Association between Prostaglandin Receptor Gene Polymorphism and Response to Anti Leukotriene among Children with Bronchial Asthma

Background:Bronchial asthma is chronic respiratory diseases (CRDs) are form the most common causes leading to death worldwide, and bronchial asthma is rated the most common chronic disease affecting children. The function of prostaglandin D2 (PGD2) may affect the response of the leukotriene receptor antagonist (LTRA).

Aim of the study: This study aimed to identify PTGDR single nucleotide polymorphism and response to leukotriene receptor antagonist (LTRA).

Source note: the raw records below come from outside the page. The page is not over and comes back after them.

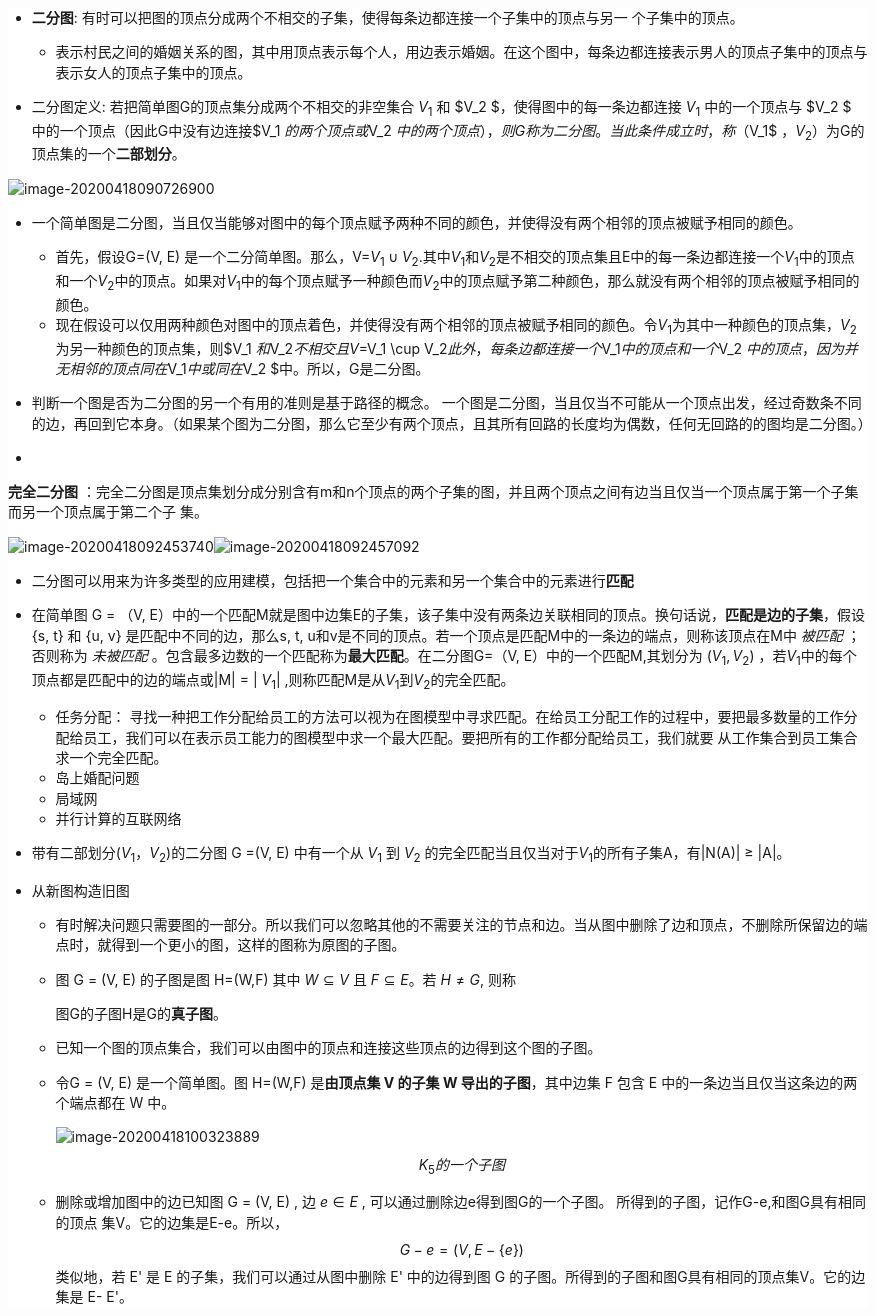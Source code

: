 * **二分图**: 有时可以把图的顶点分成两个不相交的子集，使得每条边都连接一个子集中的顶点与另一 个子集中的顶点。

  * 表示村民之间的婚姻关系的图，其中用顶点表示每个人，用边表示婚姻。在这个图中，每条边都连接表示男人的顶点子集中的顶点与表示女人的顶点子集中的顶点。

* 二分图定义: 若把简单图G的顶点集分成两个不相交的非空集合 $V_1$ 和  $V_2 $，使得图中的每一条边都连接 $V_1$ 中的一个顶点与  $V_2 $ 中的一个顶点（因此G中没有边连接$V_1 $的两个顶点或$V_2 $中的两个顶点），则G称为二分图。当此条件成立时，称 （$V_1$ ，$V_2$）为G的顶点集的一个**二部划分**。

![image-20200418090726900](C:\Users\47302\AppData\Roaming\Typora\typora-user-images\image-20200418090726900.png)

* 一个简单图是二分图，当且仅当能够对图中的每个顶点赋予两种不同的颜色，并使得没有两个相邻的顶点被赋予相同的颜色。
  *  首先，假设G=(V, E) 是一个二分简单图。那么，V=$V_1 \cup V_2$.其中$V_1$和$V_2$是不相交的顶点集且E中的每一条边都连接一个$V_1$中的顶点和一个$V_2$中的顶点。如果对$V_1$中的每个顶点赋予一种颜色而$V_2$中的顶点赋予第二种颜色，那么就没有两个相邻的顶点被赋予相同的颜色。
  * 现在假设可以仅用两种颜色对图中的顶点着色，并使得没有两个相邻的顶点被赋予相同的颜色。令$V_1$为其中一种颜色的顶点集，$V_2$为另一种颜色的顶点集，则$V_1 $和$V_2$不相交且 V=$V_1 \cup V_2$此外，每条边都连接一个$V_1$中的顶点和一个$V_2 $中的顶点，因为并无相邻的顶点同在$V_1$中或同在$V_2 $中。所以，G是二分图。

* 判断一个图是否为二分图的另一个有用的准则是基于路径的概念。 一个图是二分图，当且仅当不可能从一个顶点出发，经过奇数条不同的边，再回到它本身。（如果某个图为二分图，那么它至少有两个顶点，且其所有回路的长度均为偶数，任何无回路的的图均是二分图。）

* 

  **完全二分图** ：完全二分图是顶点集划分成分别含有m和n个顶点的两个子集的图，并且两个顶点之间有边当且仅当一个顶点属于第一个子集而另一个顶点属于第二个子 集。

![image-20200418092453740](C:\Users\47302\AppData\Roaming\Typora\typora-user-images\image-20200418092453740.png)![image-20200418092457092](C:\Users\47302\AppData\Roaming\Typora\typora-user-images\image-20200418092457092.png)

* 二分图可以用来为许多类型的应用建模，包括把一个集合中的元素和另一个集合中的元素进行**匹配**
* 在简单图 G = （V, E）中的一个匹配M就是图中边集E的子集，该子集中没有两条边关联相同的顶点。换句话说，**匹配是边的子集**，假设 {s, t} 和 {u, v} 是匹配中不同的边，那么s, t, u和v是不同的顶点。若一个顶点是匹配M中的一条边的端点，则称该顶点在M中 *被匹配* ；否则称为 *未被匹配* 。包含最多边数的一个匹配称为**最大匹配**。在二分图G=（V, E）中的一个匹配M,其划分为 ($V_1, V_2$) ，若$V_1$中的每个顶点都是匹配中的边的端点或|M| = | $V_1$| ,则称匹配M是从$V_1$到$V_2$的完全匹配。
  * 任务分配： 寻找一种把工作分配给员工的方法可以视为在图模型中寻求匹配。在给员工分配工作的过程中，要把最多数量的工作分配给员工，我们可以在表示员工能力的图模型中求一个最大匹配。要把所有的工作都分配给员工，我们就要 从工作集合到员工集合求一个完全匹配。
  * 岛上婚配问题
  * 局域网
  * 并行计算的互联网络

* 带有二部划分($V_1$，$V_2$)的二分图 G =(V, E) 中有一个从 $V_1$ 到 $V_2$ 的完全匹配当且仅当对于$V_1$的所有子集A，有|N(A)| $\ge$ |A|。

* 从新图构造旧图

  * 有时解决问题只需要图的一部分。所以我们可以忽略其他的不需要关注的节点和边。当从图中删除了边和顶点，不删除所保留边的端点时，就得到一个更小的图，这样的图称为原图的子图。

  * 图 G = (V, E) 的子图是图 H=(W,F) 其中 $W \subseteq V$ 且 $F \subseteq E$。若 $H \neq G$, 则称

    图G的子图H是G的**真子图**。 

  * 已知一个图的顶点集合，我们可以由图中的顶点和连接这些顶点的边得到这个图的子图。 

  * 令G = (V, E) 是一个简单图。图 H=(W,F) 是**由顶点集 V 的子集 W 导出的子图**，其中边集 F 包含 E 中的一条边当且仅当这条边的两个端点都在 W 中。

    ![image-20200418100323889](C:\Users\47302\AppData\Roaming\Typora\typora-user-images\image-20200418100323889.png)
    $$
    K_5 的一个子图
    $$

  * 删除或增加图中的边已知图 G = (V, E) , 边 $e \in E$ , 可以通过删除边e得到图G的一个子图。 所得到的子图，记作G-e,和图G具有相同的顶点 集V。它的边集是E-e。所以，
    $$
    G - e = (V, E-\{e\})
    $$
    类似地，若 E' 是 E 的子集，我们可以通过从图中删除 E' 中的边得到图 G 的子图。所得到的子图和图G具有相同的顶点集V。它的边集是 E-  E'。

Patients and methods:This study was a case control study including fifty asthmatic patients (25 males and 25 females. They were classified into 4 subgroups according to GINA, 2016 classification: mild intermittent, mild persistent, moderate persistent and severe persistent. Fifty clinically healthy control participants with matched age and sex were thoroughly evaluated, selected    after careful clinical examination. All patient underwent to full history taking, clinical examination, assessment of pulmonary function (FEV1%, FVC% and PEF %) before and after montelukast (5 mg per day), Total serum IgE level assessment.Detection of SNP (PTGDR)—441T/C (rs803010) after PCR amplification of the target gene In all, 50 subjects with asthma performed an exercise challenge test twice both before and after receiving their daily dose of montelukast (5 mg per day) for 8 weeks.

Results:There were no statistically significant differences between patients and control regarding PTGDR polymorphism, so polymorphism at codon 22q14 can't be considered as a determinant factor for asthma susceptibility. This study revealed a strong positive association between SNPs at codon 22q14 and asthma severity. Patients carrying PTGDR T/C high risk of asthma severity while PTGDR homozygous can be considered as a protective risk factor for severe grades of asthma. patients having PTGDR T/C genotype are significantly responsive to antileukotriene, followed by PTGDR T/T Homozygous, while patients having PTGDR C/C genotype respond poorly to antileukotriene.no significant relationship had been found between PTGDR polymorphism of antileukotriene receptor and elevated levels of neither total serum IgE nor eosinophilic count for all studied genotypes.

Conclusion: Antileukotriene receptor polymorphism at codon 22q14 is not associated with asthma susceptibility; however, it can be a determinant factor for asthma severity and response to antileukotriene in Egyptian asthmatic children, to be confirmed by further Pharmacogenomic studies.